───── DATA FOR THIS TASK
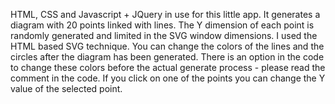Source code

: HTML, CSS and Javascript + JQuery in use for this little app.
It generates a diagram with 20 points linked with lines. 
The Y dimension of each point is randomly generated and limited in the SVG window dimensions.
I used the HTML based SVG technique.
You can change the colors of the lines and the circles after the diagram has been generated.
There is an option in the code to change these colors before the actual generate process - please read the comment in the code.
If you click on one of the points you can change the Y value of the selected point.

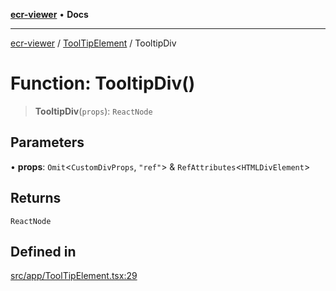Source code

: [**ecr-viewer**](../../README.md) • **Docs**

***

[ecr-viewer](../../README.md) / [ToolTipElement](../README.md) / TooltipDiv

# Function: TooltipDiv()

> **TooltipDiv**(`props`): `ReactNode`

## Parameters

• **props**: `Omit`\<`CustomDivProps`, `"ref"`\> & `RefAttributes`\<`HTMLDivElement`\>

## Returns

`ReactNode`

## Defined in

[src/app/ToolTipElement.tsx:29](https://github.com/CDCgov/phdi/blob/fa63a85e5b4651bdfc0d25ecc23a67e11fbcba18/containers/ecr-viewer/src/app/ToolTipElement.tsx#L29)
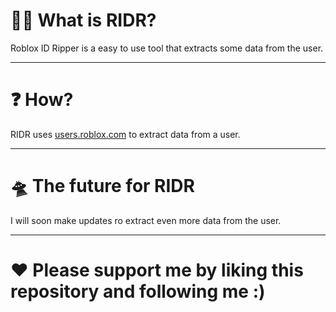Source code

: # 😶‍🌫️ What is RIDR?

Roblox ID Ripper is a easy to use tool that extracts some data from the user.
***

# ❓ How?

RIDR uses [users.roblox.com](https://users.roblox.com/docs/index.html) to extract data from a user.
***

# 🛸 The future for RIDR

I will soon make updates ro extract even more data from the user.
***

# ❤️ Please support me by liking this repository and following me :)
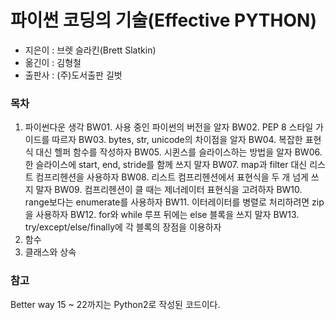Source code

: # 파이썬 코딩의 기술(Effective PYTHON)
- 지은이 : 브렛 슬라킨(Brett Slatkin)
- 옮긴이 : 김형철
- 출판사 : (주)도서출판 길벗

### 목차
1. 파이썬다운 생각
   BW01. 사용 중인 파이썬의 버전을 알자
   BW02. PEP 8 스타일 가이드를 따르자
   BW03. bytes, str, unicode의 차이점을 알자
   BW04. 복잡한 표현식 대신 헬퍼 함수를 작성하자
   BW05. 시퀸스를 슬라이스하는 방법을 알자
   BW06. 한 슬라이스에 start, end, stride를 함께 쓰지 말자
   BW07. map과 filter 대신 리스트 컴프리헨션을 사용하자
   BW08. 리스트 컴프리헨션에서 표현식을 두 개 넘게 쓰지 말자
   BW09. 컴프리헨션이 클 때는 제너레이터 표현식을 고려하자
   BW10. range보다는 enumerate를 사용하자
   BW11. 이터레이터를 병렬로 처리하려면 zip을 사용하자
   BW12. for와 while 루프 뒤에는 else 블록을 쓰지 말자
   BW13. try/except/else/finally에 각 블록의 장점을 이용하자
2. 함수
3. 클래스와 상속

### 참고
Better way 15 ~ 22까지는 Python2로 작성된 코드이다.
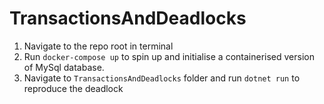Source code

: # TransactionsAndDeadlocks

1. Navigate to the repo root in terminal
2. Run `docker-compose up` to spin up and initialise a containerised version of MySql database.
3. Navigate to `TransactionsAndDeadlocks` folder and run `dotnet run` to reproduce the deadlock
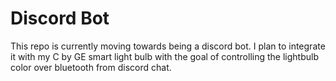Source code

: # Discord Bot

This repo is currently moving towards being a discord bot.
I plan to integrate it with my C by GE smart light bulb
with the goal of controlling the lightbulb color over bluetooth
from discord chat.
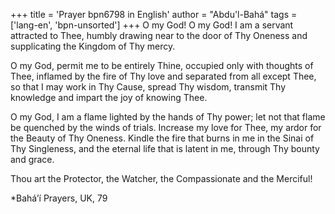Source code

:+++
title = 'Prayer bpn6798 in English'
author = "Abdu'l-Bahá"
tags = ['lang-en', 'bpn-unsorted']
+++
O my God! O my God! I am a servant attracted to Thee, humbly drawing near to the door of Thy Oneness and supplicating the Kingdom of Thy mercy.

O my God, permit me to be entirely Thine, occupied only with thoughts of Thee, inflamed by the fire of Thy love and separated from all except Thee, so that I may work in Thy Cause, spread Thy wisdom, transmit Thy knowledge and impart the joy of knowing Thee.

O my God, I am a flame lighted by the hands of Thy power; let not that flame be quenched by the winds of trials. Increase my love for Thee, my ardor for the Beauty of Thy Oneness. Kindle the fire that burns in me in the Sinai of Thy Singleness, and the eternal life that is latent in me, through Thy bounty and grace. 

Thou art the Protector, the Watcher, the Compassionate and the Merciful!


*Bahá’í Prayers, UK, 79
──────────
◆ **WHAT IS BEING ASKED**:
Look above for the line with "of MySql database."; quote it and every line after it, stopping after the line with "I plan to integrate", exactly, with nothing added and without pictures.

◆ **RESPONSE**:
2. Run `docker-compose up` to spin up and initialise a containerised version of MySql database.
3. Navigate to `TransactionsAndDeadlocks` folder and run `dotnet run` to reproduce the deadlock
Source code

: # Discord Bot

This repo is currently moving towards being a discord bot.
I plan to integrate it with my C by GE smart light bulb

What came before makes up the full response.